Dream-Pop : musique pour un ange tourmenté

À en croire ces quelques notes qui s’impriment à votre insu, au détour d’un nuage, tout est là pour faire de la dream-pop une beauté fatale : le son un peu sale, la voix désabusée, les rythmiques dance euphoriques, les claviers empilés, la réverb à gogo…

La dream-pop n’est jamais très loin de ce qu’on appelle le shoegaze : instruments qui saturent et sens inouï de la mélodie.

Dream-pop est un sous-genre plutôt rebelle et atmosphérique du rock alternatif. Il s’accroche autant aux textures sonores qu’à la mélodie. Les Cocteau Twins, avec leurs voix susurrées, indéchiffrables sont souvent vus comme les chefs de la dream team. Des voix qui ont plus à voir avec le soupir, le souffle, l’alanguissement, le murmure.  

Au bord de la vie ou de la mort. Au bord du songe éveillé ou du fantasme nocturne, c’est vous qui choisissez. Ou plutôt votre inconscient, car la dream-pop serait la musique idéale pour rêver dans son lit, en scrutant le plafond.

Tout commence dans les années 80′ encore une fois. Le qualificatif d’indépendant se diffuse pour qualifier des sonorités inédites, intégrant des influences issues de la pop, du rock et du punk, mais aussi pour certains de l’avant-garde, de la musique expérimentale et de la musique électronique alors en pleine explosion.

Aux États-Unis, le rôle des radios universitaires est majeur dans l’éclosion de ce mouvement : on parle même de college rock. Et jusqu’à aujourd’hui, la dream-pop reste une affaire de jeunes adultes un peu simplets et attardés, comme Sin Fang, M83 et autres Dum Dum Girls.

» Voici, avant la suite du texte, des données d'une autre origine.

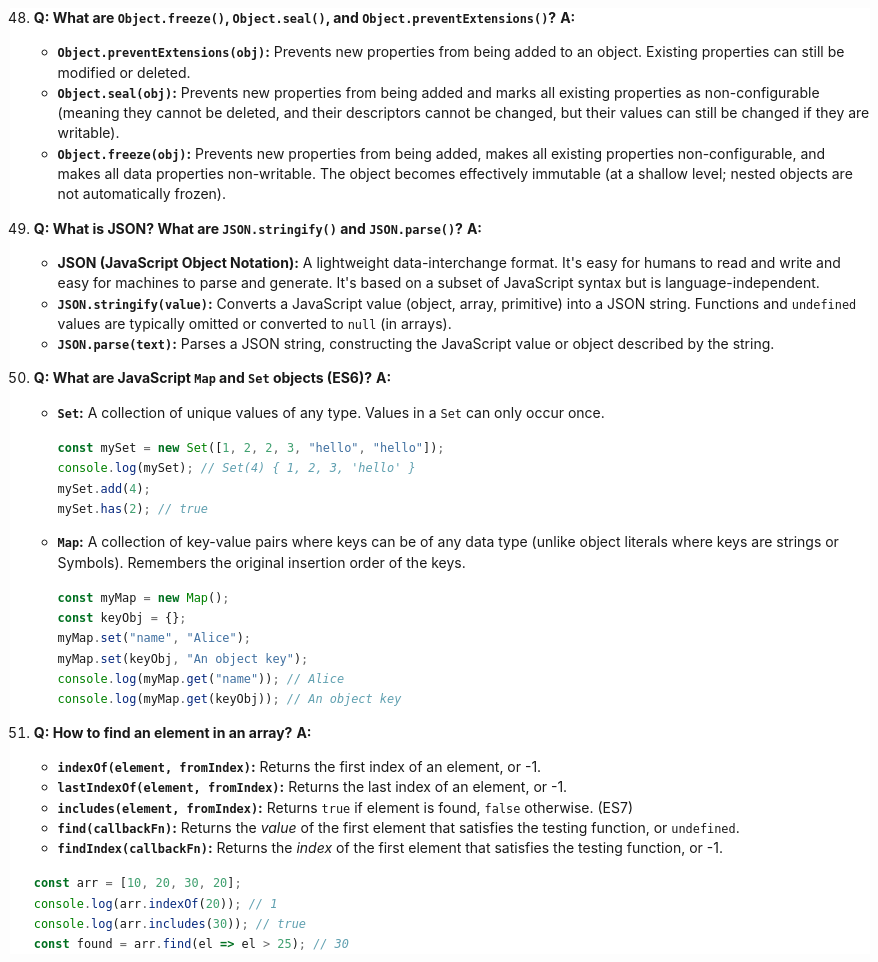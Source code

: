 
48. **Q: What are `Object.freeze()`, `Object.seal()`, and `Object.preventExtensions()`?**
    **A:**
    *   **`Object.preventExtensions(obj)`:** Prevents new properties from being added to an object. Existing properties can still be modified or deleted.
    *   **`Object.seal(obj)`:** Prevents new properties from being added and marks all existing properties as non-configurable (meaning they cannot be deleted, and their descriptors cannot be changed, but their values can still be changed if they are writable).
    *   **`Object.freeze(obj)`:** Prevents new properties from being added, makes all existing properties non-configurable, and makes all data properties non-writable. The object becomes effectively immutable (at a shallow level; nested objects are not automatically frozen).

49. **Q: What is JSON? What are `JSON.stringify()` and `JSON.parse()`?**
    **A:**
    *   **JSON (JavaScript Object Notation):** A lightweight data-interchange format. It's easy for humans to read and write and easy for machines to parse and generate. It's based on a subset of JavaScript syntax but is language-independent.
    *   **`JSON.stringify(value)`:** Converts a JavaScript value (object, array, primitive) into a JSON string. Functions and `undefined` values are typically omitted or converted to `null` (in arrays).
    *   **`JSON.parse(text)`:** Parses a JSON string, constructing the JavaScript value or object described by the string.

50. **Q: What are JavaScript `Map` and `Set` objects (ES6)?**
    **A:**
    *   **`Set`:** A collection of unique values of any type. Values in a `Set` can only occur once.
        ```javascript
        const mySet = new Set([1, 2, 2, 3, "hello", "hello"]);
        console.log(mySet); // Set(4) { 1, 2, 3, 'hello' }
        mySet.add(4);
        mySet.has(2); // true
        ```
    *   **`Map`:** A collection of key-value pairs where keys can be of any data type (unlike object literals where keys are strings or Symbols). Remembers the original insertion order of the keys.
        ```javascript
        const myMap = new Map();
        const keyObj = {};
        myMap.set("name", "Alice");
        myMap.set(keyObj, "An object key");
        console.log(myMap.get("name")); // Alice
        console.log(myMap.get(keyObj)); // An object key
        ```

51. **Q: How to find an element in an array?**
    **A:**
    *   **`indexOf(element, fromIndex)`:** Returns the first index of an element, or -1.
    *   **`lastIndexOf(element, fromIndex)`:** Returns the last index of an element, or -1.
    *   **`includes(element, fromIndex)`:** Returns `true` if element is found, `false` otherwise. (ES7)
    *   **`find(callbackFn)`:** Returns the *value* of the first element that satisfies the testing function, or `undefined`.
    *   **`findIndex(callbackFn)`:** Returns the *index* of the first element that satisfies the testing function, or -1.
    ```javascript
    const arr = [10, 20, 30, 20];
    console.log(arr.indexOf(20)); // 1
    console.log(arr.includes(30)); // true
    const found = arr.find(el => el > 25); // 30
    ```
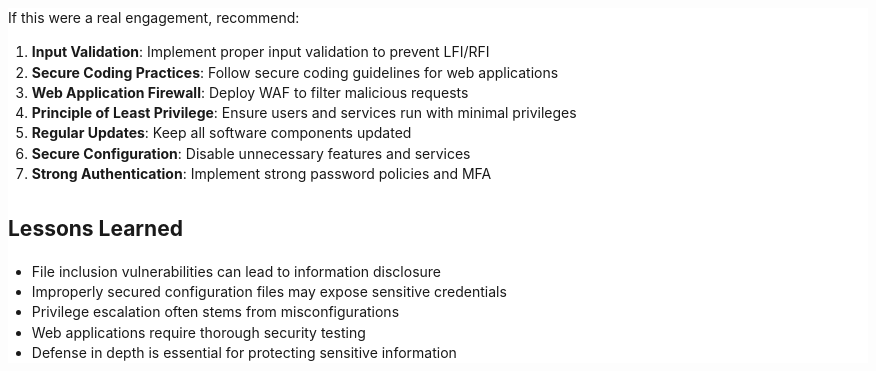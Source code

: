 If this were a real engagement, recommend:

1. **Input Validation**: Implement proper input validation to prevent LFI/RFI
2. **Secure Coding Practices**: Follow secure coding guidelines for web applications
3. **Web Application Firewall**: Deploy WAF to filter malicious requests
4. **Principle of Least Privilege**: Ensure users and services run with minimal privileges
5. **Regular Updates**: Keep all software components updated
6. **Secure Configuration**: Disable unnecessary features and services
7. **Strong Authentication**: Implement strong password policies and MFA

## Lessons Learned

- File inclusion vulnerabilities can lead to information disclosure
- Improperly secured configuration files may expose sensitive credentials
- Privilege escalation often stems from misconfigurations
- Web applications require thorough security testing
- Defense in depth is essential for protecting sensitive information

Soutenu par des labels piliers comme Rough Trade, Factory Records, 4AD, Creation ou Mute, ces groupes d’approche pourtant difficile obtiennent des possibilités de diffusion incroyables. Ils se découvrent un public, tout simplement. Alors que beaucoup d’autres reviennent à la fin de la décennie 80 à un rock plus électrique, branche parallèle à la dream-pop, partant des Pixies jusqu’à la vague Brit-Pop et ses héritiers actuels.

Comme son nom l’indique tout bêtement, la dream-pop est d’abord populaire, sans complications : elle peut être à la fois calme et enjoué, mélancolique et totalement groovy.

C’est un peu comme une de ces voitures rutilantes, petit bijou de mécanique à la manière des 2CV, familiales et robustes à la fois. Elle tire vos cheveux vers l’arrière, au gré du vent, vers un passé, mais elle vous mène aussi vers un futur.

Contrairement aux compositeurs très bavards de la Brit-Pop – on l’a vu avec Damon Albarn ou Noel Gallagher qui aiment raconter leur vie – les artistes de la dream-pop ne doivent pas aimer les disques qui en disent trop, et qui savent quoi penser.

Enfin, si vous vous sentez l’âme d’un ange tourmenté, allez donc jeter un oeil à la chill-wave, un nouveau courant de dance music, basse définition et indansable, un genre de dream-pop synthétique et psychédélique, plus contemplative et amoureuse. Amoureuse comme vous et moi, c’est certain.